WORK REQUEST
Every entry below should be written out again exactly.

RECORDS SHOWN
[Start of Attachment]
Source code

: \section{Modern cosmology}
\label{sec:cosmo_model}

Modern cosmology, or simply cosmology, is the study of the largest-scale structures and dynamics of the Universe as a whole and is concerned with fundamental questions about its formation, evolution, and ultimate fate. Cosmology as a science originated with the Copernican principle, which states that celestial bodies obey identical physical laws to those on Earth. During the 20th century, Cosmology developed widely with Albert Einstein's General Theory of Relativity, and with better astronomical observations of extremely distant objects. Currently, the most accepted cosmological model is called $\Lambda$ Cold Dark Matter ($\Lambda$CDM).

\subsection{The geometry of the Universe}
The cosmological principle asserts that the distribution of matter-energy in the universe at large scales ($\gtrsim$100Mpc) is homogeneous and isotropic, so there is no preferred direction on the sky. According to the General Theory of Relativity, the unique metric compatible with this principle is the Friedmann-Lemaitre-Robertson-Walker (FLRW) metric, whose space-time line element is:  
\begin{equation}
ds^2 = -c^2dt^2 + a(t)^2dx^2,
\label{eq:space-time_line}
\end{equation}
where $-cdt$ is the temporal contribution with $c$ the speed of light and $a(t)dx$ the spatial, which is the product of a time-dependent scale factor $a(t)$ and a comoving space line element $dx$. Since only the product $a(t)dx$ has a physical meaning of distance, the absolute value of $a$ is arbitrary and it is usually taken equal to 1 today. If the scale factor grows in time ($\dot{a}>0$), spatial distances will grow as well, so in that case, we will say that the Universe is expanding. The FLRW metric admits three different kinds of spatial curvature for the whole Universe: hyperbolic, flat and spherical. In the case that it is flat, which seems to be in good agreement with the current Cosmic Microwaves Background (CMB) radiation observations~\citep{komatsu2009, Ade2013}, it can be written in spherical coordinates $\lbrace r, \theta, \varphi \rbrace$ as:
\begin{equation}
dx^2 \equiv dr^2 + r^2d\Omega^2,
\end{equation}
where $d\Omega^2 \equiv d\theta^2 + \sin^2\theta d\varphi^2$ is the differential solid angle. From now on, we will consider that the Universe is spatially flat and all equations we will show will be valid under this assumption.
[End of Attachment]
SOLUTION TO THE EXERCISE
Source code

: \section{Modern cosmology}
\label{sec:cosmo_model}

Modern cosmology, or simply cosmology, is the study of the largest-scale structures and dynamics of the Universe as a whole and is concerned with fundamental questions about its formation, evolution, and ultimate fate. Cosmology as a science originated with the Copernican principle, which states that celestial bodies obey identical physical laws to those on Earth. During the 20th century, Cosmology developed widely with Albert Einstein's General Theory of Relativity, and with better astronomical observations of extremely distant objects. Currently, the most accepted cosmological model is called $\Lambda$ Cold Dark Matter ($\Lambda$CDM).

\subsection{The geometry of the Universe}
The cosmological principle asserts that the distribution of matter-energy in the universe at large scales ($\gtrsim$100Mpc) is homogeneous and isotropic, so there is no preferred direction on the sky. According to the General Theory of Relativity, the unique metric compatible with this principle is the Friedmann-Lemaitre-Robertson-Walker (FLRW) metric, whose space-time line element is:  
\begin{equation}
ds^2 = -c^2dt^2 + a(t)^2dx^2,
\label{eq:space-time_line}
\end{equation}
where $-cdt$ is the temporal contribution with $c$ the speed of light and $a(t)dx$ the spatial, which is the product of a time-dependent scale factor $a(t)$ and a comoving space line element $dx$. Since only the product $a(t)dx$ has a physical meaning of distance, the absolute value of $a$ is arbitrary and it is usually taken equal to 1 today. If the scale factor grows in time ($\dot{a}>0$), spatial distances will grow as well, so in that case, we will say that the Universe is expanding. The FLRW metric admits three different kinds of spatial curvature for the whole Universe: hyperbolic, flat and spherical. In the case that it is flat, which seems to be in good agreement with the current Cosmic Microwaves Background (CMB) radiation observations~\citep{komatsu2009, Ade2013}, it can be written in spherical coordinates $\lbrace r, \theta, \varphi \rbrace$ as:
\begin{equation}
dx^2 \equiv dr^2 + r^2d\Omega^2,
\end{equation}
where $d\Omega^2 \equiv d\theta^2 + \sin^2\theta d\varphi^2$ is the differential solid angle. From now on, we will consider that the Universe is spatially flat and all equations we will show will be valid under this assumption.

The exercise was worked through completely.